ROC analysis was used to explore the sensitivity and specificity of threshold values of T2* for ventricular dysfunction, and the results of this analysis are presented in figure 1. Cardiac iron measurement had an acceptable value for discriminating normal and abnormal LV function (area under the curve = 0.769, 95% confidence interval: 0.653-0.885).
The present study assesses diagnostic performance of myocardial T2* measured by cardiac MRI compared with ECHO to predict LV systolic function. We could show a mild to moderate adverse correlation between increased myocardial iron as measured by T2* and LVEF measured by ECHO. In this context, MRI T2* had a high specificity but a moderate sensitivity to predict LV dysfunction. In the literature, there are some available ECHO studies evaluating cardiac systolic function as well as volumetric parameters in thalassemic patients; however, detection of myocardial iron overload as an applicable indicator of systolic function has been recently described. In support of our study, some other studies demonstrated that MRI findings can be a good predictor of future cardiac dysfunction.17-19
In addition, in a study by Liguori et al.,20 relationship between myocardial T2* values and cardiac volumetric and functional parameters in β-thalassemia patients was evaluated by cardiac magnetic resonance in association with serum ferritin levels. In our study, myocardial iron loading was found in 93.0% of our patients that was higher than that reported in Caucasian populations.21
The mean LVEF of our study population was 56.0% that only 10.0% of them had EF < 50%. In fact, thalassemic patients have greater LVEFs than normal subjects.5 These patients have impaired LV function at higher values of EF than previously thought.5,19 This factor is important in the interpretation of the impaired EF. This fact is the main reason to consider higher cutoff point value (50.0%) for discriminating normal and abnormal LV systolic function in this study.

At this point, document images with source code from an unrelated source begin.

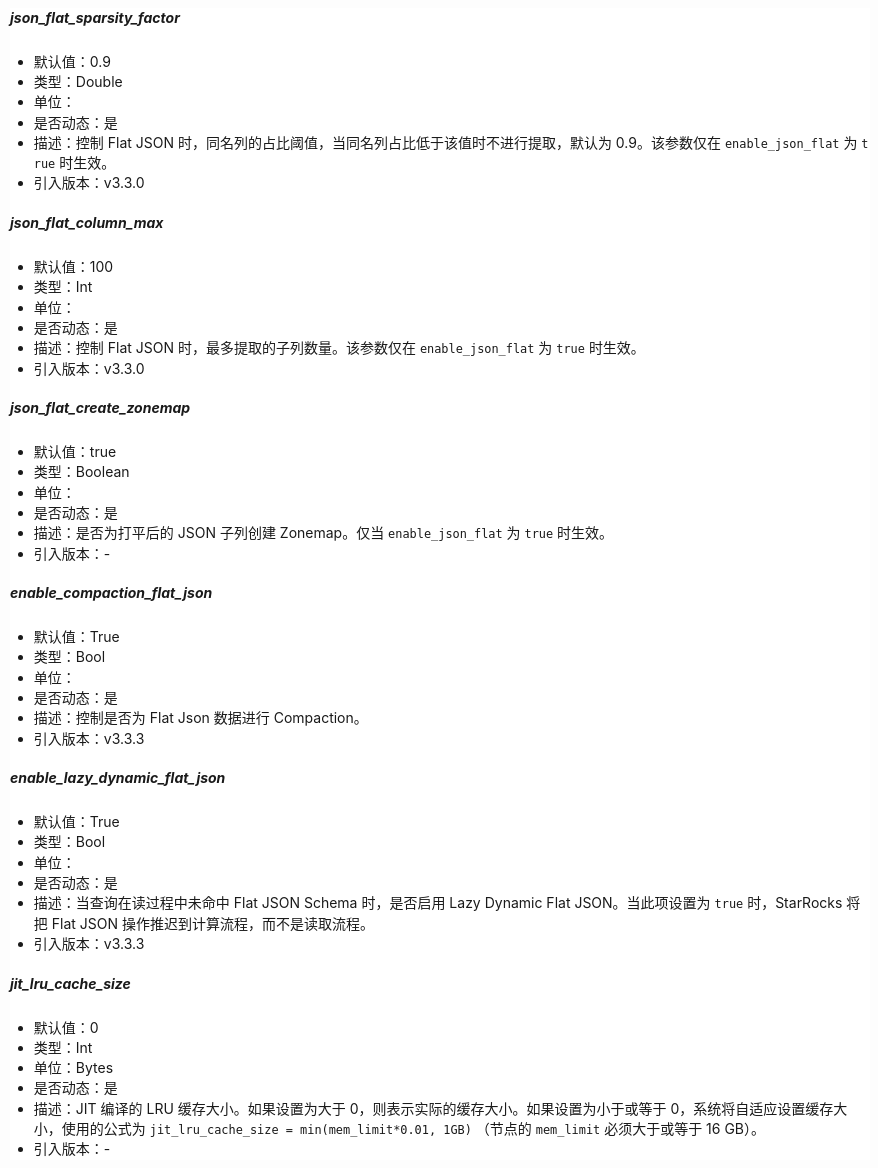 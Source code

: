 ##### json_flat_sparsity_factor

- 默认值：0.9
- 类型：Double
- 单位：
- 是否动态：是
- 描述：控制 Flat JSON 时，同名列的占比阈值，当同名列占比低于该值时不进行提取，默认为 0.9。该参数仅在 `enable_json_flat` 为 `true` 时生效。
- 引入版本：v3.3.0

##### json_flat_column_max

- 默认值：100
- 类型：Int
- 单位：
- 是否动态：是
- 描述：控制 Flat JSON 时，最多提取的子列数量。该参数仅在 `enable_json_flat` 为 `true` 时生效。
- 引入版本：v3.3.0

##### json_flat_create_zonemap

- 默认值：true
- 类型：Boolean
- 单位：
- 是否动态：是
- 描述：是否为打平后的 JSON 子列创建 Zonemap。仅当 `enable_json_flat` 为 `true` 时生效。
- 引入版本：-

##### enable_compaction_flat_json

- 默认值：True
- 类型：Bool
- 单位：
- 是否动态：是
- 描述：控制是否为 Flat Json 数据进行 Compaction。
- 引入版本：v3.3.3

##### enable_lazy_dynamic_flat_json

- 默认值：True
- 类型：Bool
- 单位：
- 是否动态：是
- 描述：当查询在读过程中未命中 Flat JSON Schema 时，是否启用 Lazy Dynamic Flat JSON。当此项设置为 `true` 时，StarRocks 将把 Flat JSON 操作推迟到计算流程，而不是读取流程。
- 引入版本：v3.3.3

##### jit_lru_cache_size

- 默认值：0
- 类型：Int
- 单位：Bytes
- 是否动态：是
- 描述：JIT 编译的 LRU 缓存大小。如果设置为大于 0，则表示实际的缓存大小。如果设置为小于或等于 0，系统将自适应设置缓存大小，使用的公式为 `jit_lru_cache_size = min(mem_limit*0.01, 1GB)` （节点的 `mem_limit` 必须大于或等于 16 GB）。
- 引入版本：-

Serum ferritin levels are used as a main diagnostic indicator for identifying and monitoring of iron overload. In our study, the level of serum ferritin was positively correlated with the level of cardiac iron load. Contrarily, some studies in the literature have shown that the relationship between the cardiac T2* value and the serum ferritin level is either non-significant or weak.22 It is suggested that myocardial iron levels can be also predicted using this parameter but weaker than the measurement of cardiac iron level.

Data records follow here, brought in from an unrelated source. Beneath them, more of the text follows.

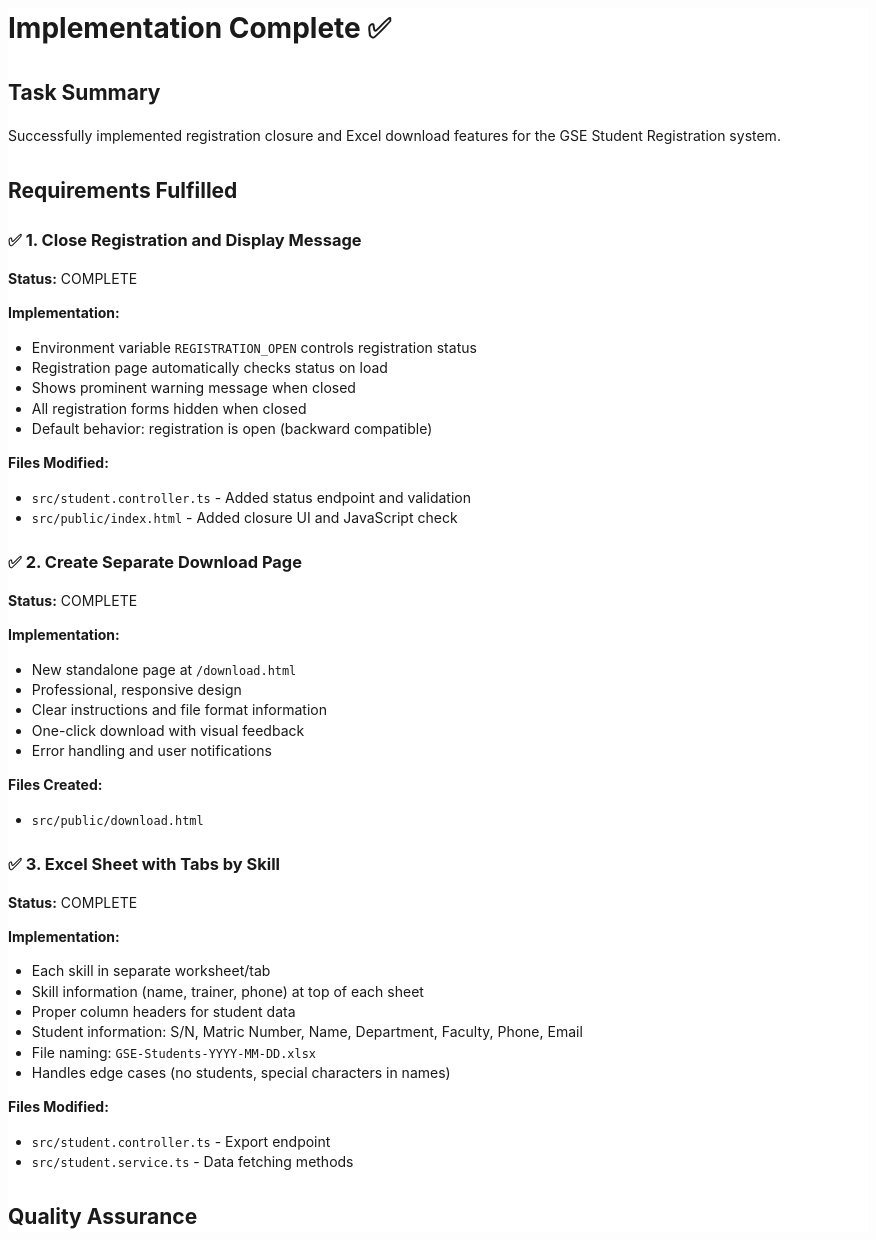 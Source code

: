 # Implementation Complete ✅

## Task Summary
Successfully implemented registration closure and Excel download features for the GSE Student Registration system.

## Requirements Fulfilled

### ✅ 1. Close Registration and Display Message
**Status:** COMPLETE

**Implementation:**
- Environment variable `REGISTRATION_OPEN` controls registration status
- Registration page automatically checks status on load
- Shows prominent warning message when closed
- All registration forms hidden when closed
- Default behavior: registration is open (backward compatible)

**Files Modified:**
- `src/student.controller.ts` - Added status endpoint and validation
- `src/public/index.html` - Added closure UI and JavaScript check

### ✅ 2. Create Separate Download Page
**Status:** COMPLETE

**Implementation:**
- New standalone page at `/download.html`
- Professional, responsive design
- Clear instructions and file format information
- One-click download with visual feedback
- Error handling and user notifications

**Files Created:**
- `src/public/download.html`

### ✅ 3. Excel Sheet with Tabs by Skill
**Status:** COMPLETE

**Implementation:**
- Each skill in separate worksheet/tab
- Skill information (name, trainer, phone) at top of each sheet
- Proper column headers for student data
- Student information: S/N, Matric Number, Name, Department, Faculty, Phone, Email
- File naming: `GSE-Students-YYYY-MM-DD.xlsx`
- Handles edge cases (no students, special characters in names)

**Files Modified:**
- `src/student.controller.ts` - Export endpoint
- `src/student.service.ts` - Data fetching methods

## Quality Assurance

The presented data were analyzed retrospectively, which is a limitation of our study. In addition, for assessing LV systolic function, we did not assess other variables such as strain and strain rate that should be considered in future studies. The main strength of this study was its large sample size. As far as the author is aware, no study has been done with the large sample size and it seems that this is the first study with a larger sample size which possibility of the establishment of random relations to minimize and suggests that the results are real.
The current study demonstrates that myocardial iron load assessed by MRI T2* is mild to moderate associated with deterioration of the LV function assessed by ECHO with a moderate sensitivity and high specificity. It is important to identify the thalassemic patients with a risk of iron overloaded cardiomyopathy and heart failure.
This study was supported by the Kerman Charity Samen-Alhojaj. We wish to thank charity for their sincere cooperation.
Conflicts of Interest
Authors have no conflict of interests.